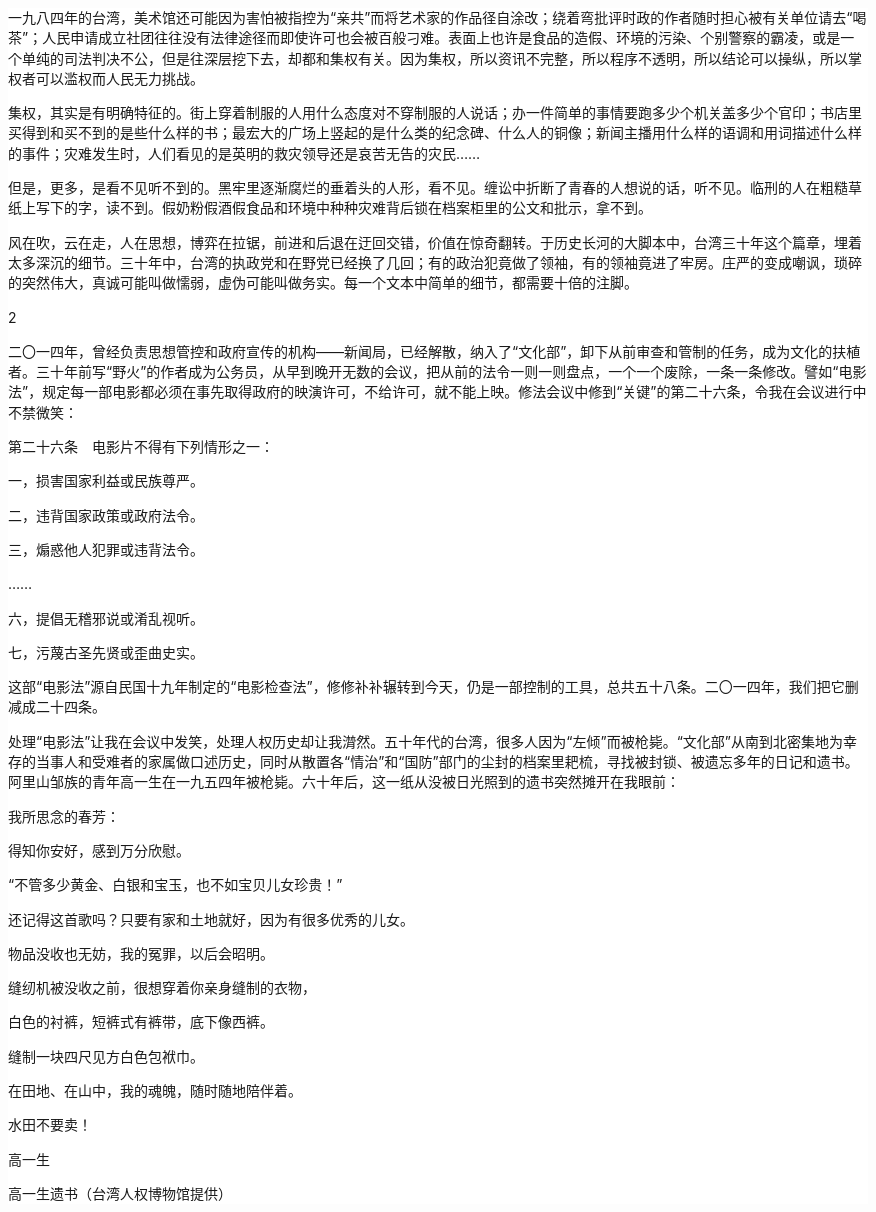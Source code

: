 一九八四年的台湾，美术馆还可能因为害怕被指控为“亲共”而将艺术家的作品径自涂改；绕着弯批评时政的作者随时担心被有关单位请去“喝茶”；人民申请成立社团往往没有法律途径而即使许可也会被百般刁难。表面上也许是食品的造假、环境的污染、个别警察的霸凌，或是一个单纯的司法判决不公，但是往深层挖下去，却都和集权有关。因为集权，所以资讯不完整，所以程序不透明，所以结论可以操纵，所以掌权者可以滥权而人民无力挑战。

集权，其实是有明确特征的。街上穿着制服的人用什么态度对不穿制服的人说话；办一件简单的事情要跑多少个机关盖多少个官印；书店里买得到和买不到的是些什么样的书；最宏大的广场上竖起的是什么类的纪念碑、什么人的铜像；新闻主播用什么样的语调和用词描述什么样的事件；灾难发生时，人们看见的是英明的救灾领导还是哀苦无告的灾民……

但是，更多，是看不见听不到的。黑牢里逐渐腐烂的垂着头的人形，看不见。缠讼中折断了青春的人想说的话，听不见。临刑的人在粗糙草纸上写下的字，读不到。假奶粉假酒假食品和环境中种种灾难背后锁在档案柜里的公文和批示，拿不到。

风在吹，云在走，人在思想，博弈在拉锯，前进和后退在迂回交错，价值在惊奇翻转。于历史长河的大脚本中，台湾三十年这个篇章，埋着太多深沉的细节。三十年中，台湾的执政党和在野党已经换了几回；有的政治犯竟做了领袖，有的领袖竟进了牢房。庄严的变成嘲讽，琐碎的突然伟大，真诚可能叫做懦弱，虚伪可能叫做务实。每一个文本中简单的细节，都需要十倍的注脚。

2

二〇一四年，曾经负责思想管控和政府宣传的机构——新闻局，已经解散，纳入了“文化部”，卸下从前审查和管制的任务，成为文化的扶植者。三十年前写“野火”的作者成为公务员，从早到晚开无数的会议，把从前的法令一则一则盘点，一个一个废除，一条一条修改。譬如“电影法”，规定每一部电影都必须在事先取得政府的映演许可，不给许可，就不能上映。修法会议中修到“关键”的第二十六条，令我在会议进行中不禁微笑：

第二十六条　电影片不得有下列情形之一：

一，损害国家利益或民族尊严。

二，违背国家政策或政府法令。

三，煽惑他人犯罪或违背法令。

……

六，提倡无稽邪说或淆乱视听。

七，污蔑古圣先贤或歪曲史实。

这部“电影法”源自民国十九年制定的“电影检查法”，修修补补辗转到今天，仍是一部控制的工具，总共五十八条。二〇一四年，我们把它删减成二十四条。

处理“电影法”让我在会议中发笑，处理人权历史却让我潸然。五十年代的台湾，很多人因为“左倾”而被枪毙。“文化部”从南到北密集地为幸存的当事人和受难者的家属做口述历史，同时从散置各“情治”和“国防”部门的尘封的档案里耙梳，寻找被封锁、被遗忘多年的日记和遗书。阿里山邹族的青年高一生在一九五四年被枪毙。六十年后，这一纸从没被日光照到的遗书突然摊开在我眼前：

我所思念的春芳：

得知你安好，感到万分欣慰。

“不管多少黄金、白银和宝玉，也不如宝贝儿女珍贵！”

还记得这首歌吗？只要有家和土地就好，因为有很多优秀的儿女。

物品没收也无妨，我的冤罪，以后会昭明。

缝纫机被没收之前，很想穿着你亲身缝制的衣物，

白色的衬裤，短裤式有裤带，底下像西裤。

缝制一块四尺见方白色包袱巾。

在田地、在山中，我的魂魄，随时随地陪伴着。

水田不要卖！

高一生





高一生遗书（台湾人权博物馆提供）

=====

### PROBLEM STATEMENT
Write the number of lines in the listing above that contain the word "二〇一四年". No other text should appear.

### EXERCISE SOLUTION
2